→ What is needed: All records below must be written out exactly, with the pictures excluded.

● ● ●

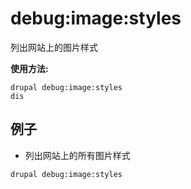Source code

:# debug:image:styles
列出网站上的图片样式

**使用方法:**
```
drupal debug:image:styles
dis
```

## 例子
* 列出网站上的所有图片样式
```
drupal debug:image:styles
```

● ● ●

→ Response to the task:
Source code

:# debug:image:styles
列出网站上的图片样式

**使用方法:**
```
drupal debug:image:styles
dis
```

## 例子
* 列出网站上的所有图片样式
```
drupal debug:image:styles
```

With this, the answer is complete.